Data records:
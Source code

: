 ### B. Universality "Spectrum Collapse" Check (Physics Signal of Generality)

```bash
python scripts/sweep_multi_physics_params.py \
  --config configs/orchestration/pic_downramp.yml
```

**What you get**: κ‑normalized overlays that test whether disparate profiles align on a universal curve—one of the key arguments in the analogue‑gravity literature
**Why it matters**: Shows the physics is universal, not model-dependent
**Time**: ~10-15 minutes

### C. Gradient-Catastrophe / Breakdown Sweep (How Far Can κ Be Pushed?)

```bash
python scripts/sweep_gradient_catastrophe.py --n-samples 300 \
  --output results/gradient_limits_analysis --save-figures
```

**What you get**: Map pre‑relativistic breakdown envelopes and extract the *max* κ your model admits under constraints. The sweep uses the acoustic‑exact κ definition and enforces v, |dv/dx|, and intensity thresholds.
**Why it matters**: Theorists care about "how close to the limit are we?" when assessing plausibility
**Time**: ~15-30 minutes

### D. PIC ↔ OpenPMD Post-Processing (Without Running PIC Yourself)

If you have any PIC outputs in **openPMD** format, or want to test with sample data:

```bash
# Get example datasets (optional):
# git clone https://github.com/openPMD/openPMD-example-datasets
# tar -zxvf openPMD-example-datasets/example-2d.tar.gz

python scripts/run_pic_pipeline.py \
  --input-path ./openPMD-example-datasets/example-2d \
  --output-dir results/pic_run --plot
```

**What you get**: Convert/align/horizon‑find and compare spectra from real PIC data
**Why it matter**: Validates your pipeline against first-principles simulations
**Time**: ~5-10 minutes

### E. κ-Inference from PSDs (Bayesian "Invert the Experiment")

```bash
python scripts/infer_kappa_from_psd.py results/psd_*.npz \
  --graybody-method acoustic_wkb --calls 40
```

#### Task brief:
Using the records above, report each line that contains the word "results" by copying it.

#### Solution to the problem:
  --output results/gradient_limits_analysis --save-figures
  --output-dir results/pic_run --plot
python scripts/infer_kappa_from_psd.py results/psd_*.npz \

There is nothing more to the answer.